= Tim Nelson (runner) =

American distance runner (born 1984)

Tim Nelson (born February 27, 1984) is an American distance runner, who earned All-American honors at the University of Wisconsin–Madison and represented the US in the 2009 World Track and Field Championships.

==High school==
Nelson hails from California where he attended Liberty Christian Academy from which he graduated in 2003. He won three California State CIF cross country championships:
- Year 2000, in a time of 15:31 (a Northern Section sophomore class record)
- Year 2001, in a time of 15:35
- Year 2002, in a time of 15:39
Over the course of his high school career Nelson qualified for two Footlocker National Championship - in 2001 and 2002.

Additionally, he won the 2002 State CIF 3200-meters title over defending champion Kyle Alcorn (Buchanan).

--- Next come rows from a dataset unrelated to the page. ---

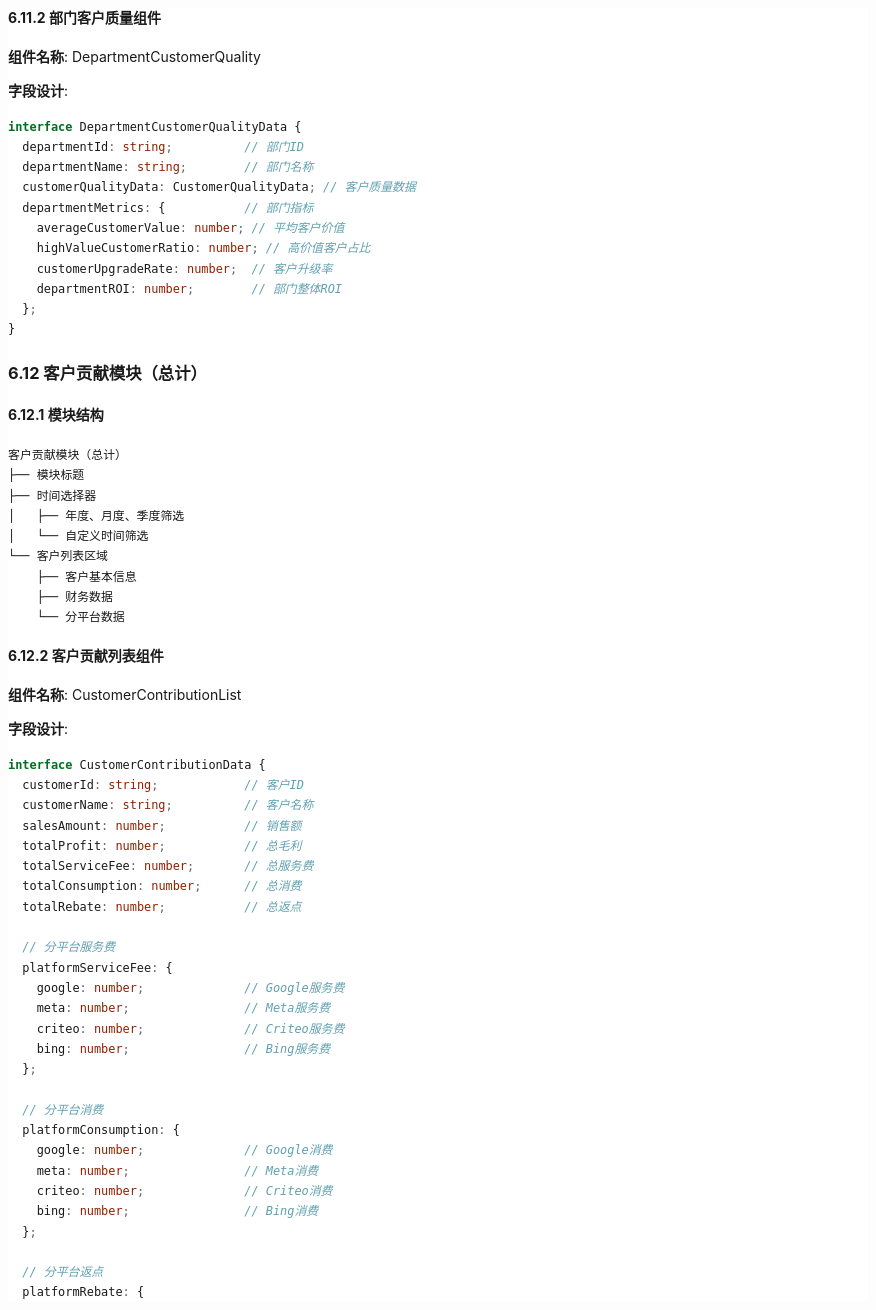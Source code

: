 #### 6.11.2 部门客户质量组件
**组件名称**: DepartmentCustomerQuality

**字段设计**:
```typescript
interface DepartmentCustomerQualityData {
  departmentId: string;          // 部门ID
  departmentName: string;        // 部门名称
  customerQualityData: CustomerQualityData; // 客户质量数据
  departmentMetrics: {           // 部门指标
    averageCustomerValue: number; // 平均客户价值
    highValueCustomerRatio: number; // 高价值客户占比
    customerUpgradeRate: number;  // 客户升级率
    departmentROI: number;        // 部门整体ROI
  };
}
```

### 6.12 客户贡献模块（总计）

#### 6.12.1 模块结构
```
客户贡献模块（总计）
├── 模块标题
├── 时间选择器
│   ├── 年度、月度、季度筛选
│   └── 自定义时间筛选
└── 客户列表区域
    ├── 客户基本信息
    ├── 财务数据
    └── 分平台数据
```

#### 6.12.2 客户贡献列表组件
**组件名称**: CustomerContributionList

**字段设计**:
```typescript
interface CustomerContributionData {
  customerId: string;            // 客户ID
  customerName: string;          // 客户名称
  salesAmount: number;           // 销售额
  totalProfit: number;           // 总毛利
  totalServiceFee: number;       // 总服务费
  totalConsumption: number;      // 总消费
  totalRebate: number;           // 总返点

  // 分平台服务费
  platformServiceFee: {
    google: number;              // Google服务费
    meta: number;                // Meta服务费
    criteo: number;              // Criteo服务费
    bing: number;                // Bing服务费
  };

  // 分平台消费
  platformConsumption: {
    google: number;              // Google消费
    meta: number;                // Meta消费
    criteo: number;              // Criteo消费
    bing: number;                // Bing消费
  };

  // 分平台返点
  platformRebate: {
```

==University of Wisconsin==
Nelson went on to study and run at the University of Wisconsin where he made an immediate impact on the track and field team, placing high at both the conference and regional levels in his freshman year - he qualified for the NCAA National Outdoor Track and Field Championships where he placed 10th in the men's 10,000 meters. Nelson's success on the track was defined by outdoor All-American finishes in 2005, 2006, and 2007, as well as a Big Ten title in the 5000 meters in 2007. Additionally, in cross country, Nelson helped Wisconsin win an NCAA national team championship in 2006 with an 18th-place finish in 30:06, which earned him a position as the team's 6th man.

==Nike==
Upon graduation, Nelson ran professionally, sponsored by Nike and the Oregon TC Elite under the guidance his former coach at Wisconsin Jerry Schumacher. His major professional highlights included qualifying for the 2009 World Track and Field Championships and defeating Bernard Lagat at the USA Track & Field Outdoor Championships to take the 5000 meter title in 2010.

Nelson retired from the sport in 2013.